2. "Economically significant" regulations are defined as regulations that have an economic impact exceeding $100 million or that "adversely affect in a material way the economy, a sector of the economy, productivity, competition, jobs, the environment, public health or safety, or State, local or tribal governments or communities."(EO 12866 Sec. 3(f)(1)) Economically significant regulations require an extensive Regulatory Impact Analysis (RIA) that assesses the need, effectiveness, benefits, costs, and alternatives for the proposed regulation. (EO 12866 Sec. 6(a)(3)(C))
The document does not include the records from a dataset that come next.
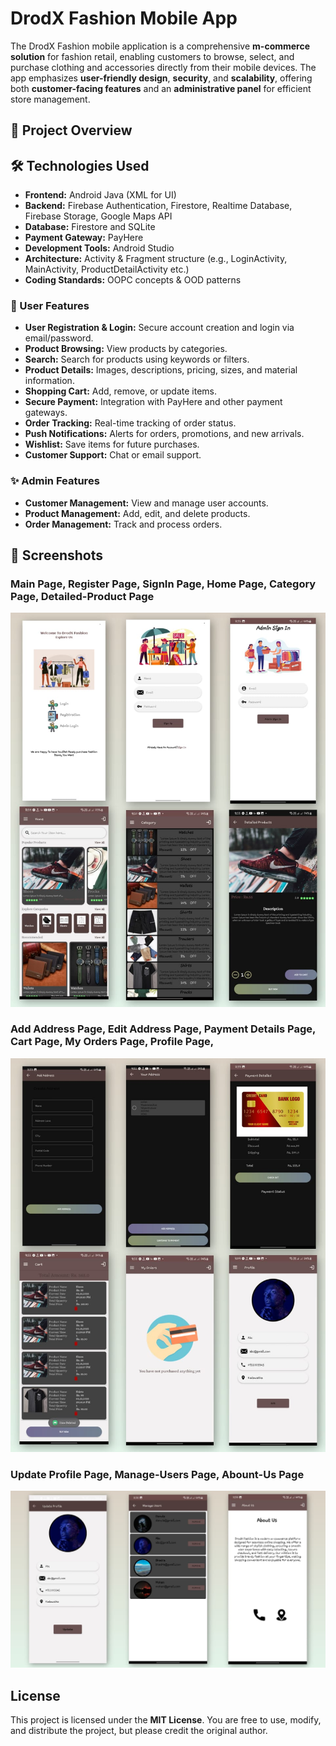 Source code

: # DrodX Fashion Mobile App

The DrodX Fashion mobile application is a comprehensive **m-commerce solution** for fashion retail, enabling customers to browse, select, and purchase clothing and accessories directly from their mobile devices. The app emphasizes **user-friendly design**, **security**, and **scalability**, offering both **customer-facing features** and an **administrative panel** for efficient store management.


## 🚀 Project Overview


## 🛠️ Technologies Used

* **Frontend:** Android Java (XML for UI)
* **Backend:** Firebase Authentication, Firestore, Realtime Database, Firebase Storage, Google Maps API
* **Database:** Firestore and SQLite
* **Payment Gateway:** PayHere
* **Development Tools:** Android Studio
* **Architecture:** Activity & Fragment structure (e.g., LoginActivity, MainActivity, ProductDetailActivity etc.)
* **Coding Standards:** OOPC concepts & OOD patterns




### 🧩 User Features

* **User Registration & Login:** Secure account creation and login via email/password.
* **Product Browsing:** View products by categories.
* **Search:** Search for products using keywords or filters.
* **Product Details:** Images, descriptions, pricing, sizes, and material information.
* **Shopping Cart:** Add, remove, or update items.
* **Secure Payment:** Integration with PayHere and other payment gateways.
* **Order Tracking:** Real-time tracking of order status.
* **Push Notifications:** Alerts for orders, promotions, and new arrivals.
* **Wishlist:** Save items for future purchases.
* **Customer Support:** Chat or email support.

### ✨ Admin Features

* **Customer Management:** View and manage user accounts.
* **Product Management:** Add, edit, and delete products.
* **Order Management:** Track and process orders.
 

## 📸 Screenshots

### Main Page, Register Page, SignIn Page, Home Page, Category Page, Detailed-Product Page
![Page 1](screenshots/image1.jpg)

### Add Address Page, Edit Address Page, Payment Details Page, Cart Page, My Orders Page, Profile Page,
![Page 2](screenshots/image2.jpg)

### Update Profile Page, Manage-Users Page, Abount-Us Page
![Page 3](screenshots/image3.jpg)



## License

This project is licensed under the **MIT License**. You are free to use, modify, and distribute the project, but please credit the original author.
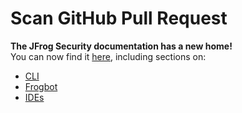 # Scan GitHub Pull Request

**The JFrog Security documentation has a new home!**\
You can now find it [here](https://jfrog.com/help/p/security-home), including sections on:

* [CLI](https://jfrog.com/help/r/jfrog-security-user-guide/developers/cli)
* [Frogbot](https://jfrog.com/help/r/jfrog-security-user-guide/developers/frogbot)
* [IDEs](https://jfrog.com/help/r/jfrog-security-user-guide/developers/ides)
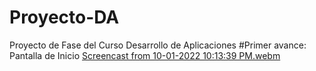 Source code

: # Proyecto-DA
Proyecto de Fase del Curso Desarrollo de Aplicaciones
#Primer avance: Pantalla de Inicio
[Screencast from 10-01-2022 10:13:39 PM.webm](https://user-images.githubusercontent.com/97701627/193436356-3217398c-aa64-465d-a229-25a16ff68f1b.webm)
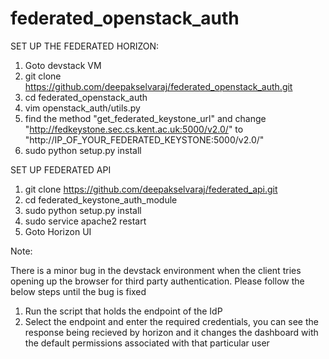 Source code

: federated_openstack_auth
========================
SET UP THE FEDERATED HORIZON:

   1. Goto devstack VM
   2. git clone https://github.com/deepakselvaraj/federated_openstack_auth.git
   3. cd federated_openstack_auth
   4. vim openstack_auth/utils.py
   5. find the method "get_federated_keystone_url" and change "http://fedkeystone.sec.cs.kent.ac.uk:5000/v2.0/" to "http://IP_OF_YOUR_FEDERATED_KEYSTONE:5000/v2.0/"
   6. sudo python setup.py install

SET UP FEDERATED API 
   
1. git clone https://github.com/deepakselvaraj/federated_api.git
2. cd federated_keystone_auth_module
3. sudo python setup.py install
4. sudo service apache2 restart
5. Goto Horizon UI


Note:

There is a minor bug in the devstack environment when the client tries opening up the browser for third party 
authentication. Please follow the below steps until the bug is fixed

1. Run the script that holds the endpoint of the IdP
2. Select the endpoint and enter the required credentials, you can see the response being recieved 
   by horizon and it changes the dashboard with the default permissions associated with that particular user
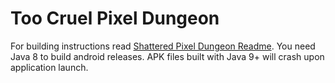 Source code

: # Too Cruel Pixel Dungeon
For building instructions read [Shattered Pixel Dungeon Readme](https://github.com/00-Evan/shattered-pixel-dungeon/blob/master/README.md).
You need Java 8 to build android releases. APK files built with Java 9+ will crash upon application launch. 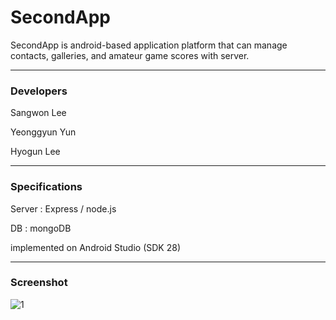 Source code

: # SecondApp

SecondApp is android-based application platform that can manage contacts, galleries, and amateur game scores with server. 

---

### Developers

Sangwon Lee

Yeonggyun Yun

Hyogun Lee

---

### Specifications

Server : Express / node.js

DB : mongoDB

implemented on Android Studio (SDK 28)

---

### Screenshot

![1](https://user-images.githubusercontent.com/43778641/57895701-02d66080-7888-11e9-96a2-6063782e75f6.JPG)

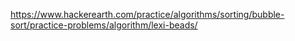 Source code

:https://www.hackerearth.com/practice/algorithms/sorting/bubble-sort/practice-problems/algorithm/lexi-beads/
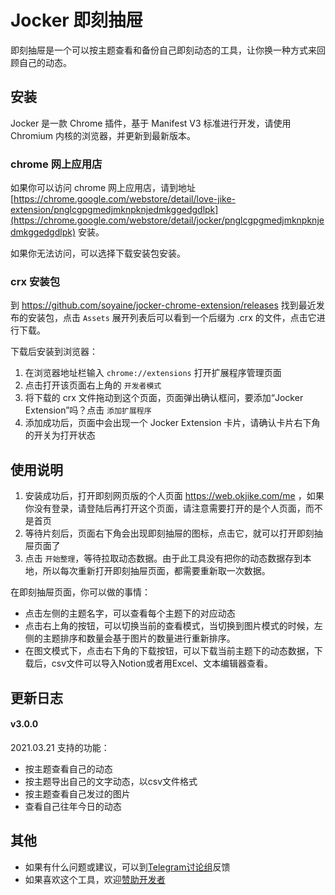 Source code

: # Jocker 即刻抽屉

即刻抽屉是一个可以按主题查看和备份自己即刻动态的工具，让你换一种方式来回顾自己的动态。

## 安装
Jocker 是一款 Chrome 插件，基于 Manifest V3 标准进行开发，请使用 Chromium 内核的浏览器，并更新到最新版本。

### chrome 网上应用店

如果你可以访问 chrome 网上应用店，请到地址 [https://chrome.google.com/webstore/detail/love-jike-extension/pnglcgpgmedjmknpknjedmkggedgdlpk](https://chrome.google.com/webstore/detail/jocker/pnglcgpgmedjmknpknjedmkggedgdlpk) 安装。

如果你无法访问，可以选择下载安装包安装。

### crx 安装包
到 https://github.com/soyaine/jocker-chrome-extension/releases 找到最近发布的安装包，点击 `Assets` 展开列表后可以看到一个后缀为 .crx 的文件，点击它进行下载。

下载后安装到浏览器：
1. 在浏览器地址栏输入 `chrome://extensions` 打开扩展程序管理页面
2. 点击打开该页面右上角的 `开发者模式`
3. 将下载的 crx 文件拖动到这个页面，页面弹出确认框问，要添加“Jocker Extension”吗？点击 `添加扩展程序`
4. 添加成功后，页面中会出现一个 Jocker Extension 卡片，请确认卡片右下角的开关为打开状态

## 使用说明
1. 安装成功后，打开即刻网页版的个人页面 https://web.okjike.com/me ，如果你没有登录，请登陆后再打开这个页面，请注意需要打开的是个人页面，而不是首页
2. 等待片刻后，页面右下角会出现即刻抽屉的图标，点击它，就可以打开即刻抽屉页面了
3. 点击 `开始整理`，等待拉取动态数据。由于此工具没有把你的动态数据存到本地，所以每次重新打开即刻抽屉页面，都需要重新取一次数据。

在即刻抽屉页面，你可以做的事情：
- 点击左侧的主题名字，可以查看每个主题下的对应动态
- 点击右上角的按钮，可以切换当前的查看模式，当切换到图片模式的时候，左侧的主题排序和数量会基于图片的数量进行重新排序。
- 在图文模式下，点击右下角的下载按钮，可以下载当前主题下的动态数据，下载后，csv文件可以导入Notion或者用Excel、文本编辑器查看。

## 更新日志
#### v3.0.0
2021.03.21 支持的功能：
- 按主题查看自己的动态
- 按主题导出自己的文字动态，以csv文件格式
- 按主题查看自己发过的图片
- 查看自己往年今日的动态

## 其他
- 如果有什么问题或建议，可以到[Telegram讨论组](https://t.me/joinchat/eV5l2_DxlHI0NWNl)反馈
- 如果喜欢这个工具，欢迎[赞助开发者](http://afdian.net/@soyaine)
3. The qualitative evaluation method is based on the Mercatus Center's Performance Report Scorecard, a 10-year project that assessed the quality of federal agencies' annual performance reports required under the Government Performance and Results Act of 1996. For the most recent results, see McTigue et. al. (2009).
4. We acknowledge that the decision makers may already have their minds made up before any economic analysis is done (Williams 2008, 18–19), but remain optimistic that better analysis may sometimes lead to better decisions.
5. The term "intersubjective" refers to subjective interpretations that different individuals can share because they have commonly-understood meanings. Social scientists most commonly use the term to denote economic agents‘ ability to understand the interpretations and meanings of other economic agents (Schutz 1953, 7-8) or the social scientist‘s ability to understand the interpretations and meanings of the economic agents who are the subject of study (Schutz 1953, 34; Lavoie 1990, 172–77). We think it applies equally well here, when colleagues share similar subjective understandings of what constitutes better and worse analyses.